Since 2012 the SM Conservancy’s team has been a coordinator for Santa Monica’s Bay Street beach/Inkwell monument site as a location of Coastal Cleanup Day, an international movement comprised of local communities and organization programming for the volunteer event to help create a cleaner environment. SM Conservancy again, joins Santa Monica College, Heal the Bay, the L.A. Black Underwater Explorers and other organizations, to participate in a social action collaboration to educate the public about our diverse heritage, the African American experience at this location, and concern for our watershed and the precious California oceanfront.
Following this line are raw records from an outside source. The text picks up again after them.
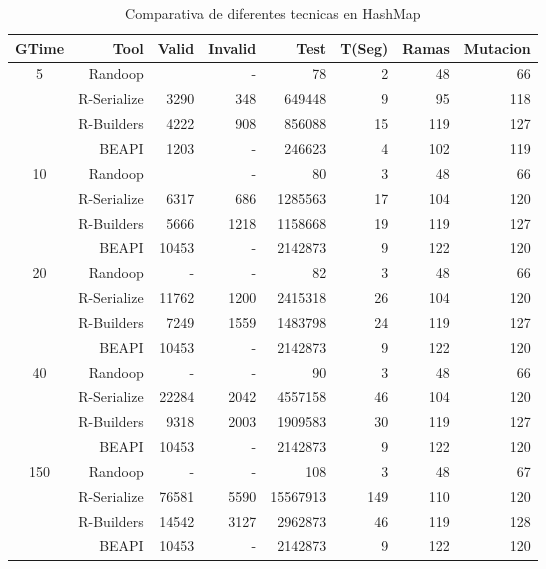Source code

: \begin{table}[H]
\scriptsize
\centering
\begin{tabular}{ c  r  |r | r | r|r|r|r  }
  \toprule
  \textbf{GTime} & \textbf{Tool} & \textbf{Valid}  & \textbf{Invalid} & \textbf{Test}&\textbf{T(Seg)} &\textbf{Ramas}  & \textbf{Mutacion} \\ 
  \midrule
5	&	Randoop	&		&	-	&	78	&	2	&	48	&	66	\\
	&	R-Serialize	&	3290	&	348	&	649448	&	9	&	95	&	118	\\
	&	R-Builders	&	4222	& 908		&	856088	&	15	&	119	&	127	\\
	&	BEAPI	&	1203	&	-	&	246623	&	4	&	102	&	119	 \\
 \cline{2-8}															
10	&	Randoop	&		&	-	&	80	&	3	&	48	&	66	\\
	&	R-Serialize	&	6317	&	686	&	1285563	&	17	&	104	&	120	\\
	&	R-Builders	&	5666	&	1218	&	1158668	&	19	&	119	&	127	\\
	&	BEAPI	&	10453	&	-	&	2142873	&	9	&	122	&	120	\\
 \cline{2-8}															
20	&	Randoop	&	-	&	-	&	82	&	3	&	48	&	66	\\
	&	R-Serialize	&	11762	&	1200	&	2415318	&	26	&	104	&	120	\\
	&	R-Builders	&	7249	&	1559	&	1483798	&	24	&	119	&	127	\\
	&	BEAPI	&	10453	&	-	&	2142873	&	9	&	122	&	120	 \\
 \cline{2-8}															
40	&	Randoop	&	-	&	-	&	90	&	3	&	48	&	66	\\
	&	R-Serialize	&	22284	&	2042	&	4557158	&	46	&	104	&	120	\\
	&	R-Builders	&	9318	& 2003	&	1909583	&	30	&	119	&	127	\\
	&	BEAPI	&	10453	&	-	&	2142873	&	9	&	122	&	120	\\ 
 \cline{2-8}															
150	&	Randoop	&	-	&	-	&	108	&	3	&	48	&	67	\\
	&	R-Serialize	&	76581	&	5590	&	15567913	&	149	&	110	&	120	\\
	&	R-Builders	&	14542	&	3127	&	2962873	&	46	&	119	&	128	\\
	&	BEAPI	&	10453	&	-	&	2142873	&	9	&	122	&	120		\\
\midrule
\end{tabular}
\caption{Comparativa de diferentes tecnicas en HashMap}
\label{tab:hashMapTools}
\end{table}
On Coastal Cleanup Day, site captains will help educate volunteers about pollution challenges, water clean issues, while all will make a dent in removing trash and debris from the beach site. Santa Monica Conservancy docents will share with volunteers the history of this unique site and its layers of significance as a place of heritage as well as of nature. L.A. Black Underwater Explorers will show volunteers photographs of the sea life creatures they are helping to live by participating in the day’s clean up activity.
In addition to the 2018 Coastal Cleanup Day activities at Santa Monica’s Bay Street beach/Inkwell monument site, the youngsters participating in the SM Conservancy’s Passport to Success LA2018 program will visit Malibu’s famous Surfrider Beach, part of the recent National Register listed, Malibu Historic District to learn about its history and ecosystem.
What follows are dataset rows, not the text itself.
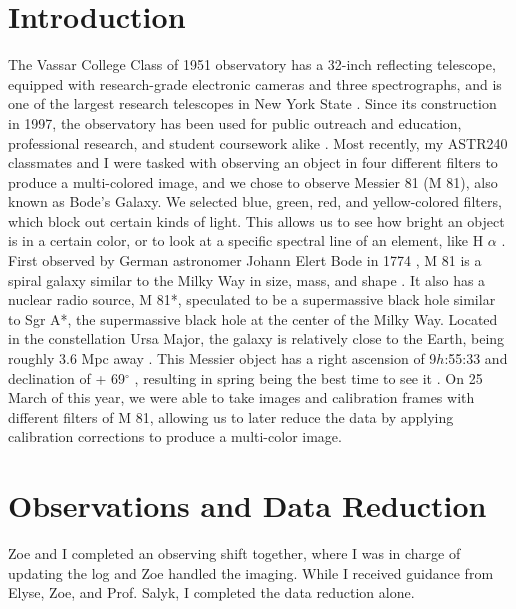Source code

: \documentclass[]{aastex63}
\begin{document}
\section{Introduction}
The Vassar College Class of 1951 observatory has a 32-inch reflecting telescope, equipped with research-grade electronic cameras and three spectrographs, and is one of the largest research telescopes in New York State \citep{vassar}. Since its construction in 1997, the observatory has been used for public outreach and education, professional research, and student coursework alike \citep{vassar}. Most recently, my ASTR240 classmates and I were tasked with observing an object in four different filters to produce a multi-colored image, and we chose to observe Messier 81 (M 81), also known as Bode's Galaxy. We selected blue, green, red, and yellow-colored filters, which block out certain kinds of light. This allows us to see how bright an object is in a certain color, or to look at a specific spectral line of an element, like H $\alpha$ \citep{iowa}. First observed by German astronomer Johann Elert Bode in 1774 \citep{nasa}, M 81 is a spiral galaxy similar to the Milky Way \citep{brandt} in size, mass, and shape \citep{Brunthaler}. It also has a nuclear radio source, M 81*, speculated to be a supermassive black hole similar to Sgr A*, the supermassive black hole at the center of the Milky Way. Located in the constellation Ursa Major, the galaxy is relatively close to the Earth, being roughly 3.6 Mpc away \citep{Gurzadyan}. This Messier object has a right ascension of 9$h$:55:33 and declination of + 69$^{\circ}$ \citep{simbad}, resulting in spring being the best time to see it \citep{nasa}. On 25 March of this year, we were able to take images and calibration frames with different filters of M 81, allowing us to later reduce the data by applying calibration corrections to produce a multi-color image.

\section{Observations and Data Reduction}
Zoe and I completed an observing shift together, where I was in charge of updating the log and Zoe handled the imaging. While I received guidance from Elyse, Zoe, and Prof. Salyk, I completed the data reduction alone. 
\end{document}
The sunny beach weather, and all the activities on the sand at Santa Monica’s Bay Street beach/Inkwell monument and at the SM Pier Aquarium on Nick Gabaldón Day 2018 provided a wholesome day of new experiences and fun for the South Los Angeles and other area youngsters. This year, two days of new activities were added to the signature celebrational programming. On Friday, June 1, the documentary film, “La Maestra (The Teacher),” was screened with filmmaker Elizabeth Pepin Silva on hand for an interview with a student and Q&A with the audience in the Boyle Heights neighborhood of Los Angeles. The programming continued on Sunday, June 3, with a public conversation with The Critical Surf Studies Reader contributors Dexter Zavalza Hough-Snee, Krista Comer, Kevin Dawson and Dina Gilio-Whitaker, and “La Maestra” filmmaker Elizabeth Pepin Sliva, moderated by historian Alison Rose Jefferson at the Santa Monica Annenberg Community Beach House. Learn more about and see photographs of the 2018 Nick Gabaldón Day weekend activities here.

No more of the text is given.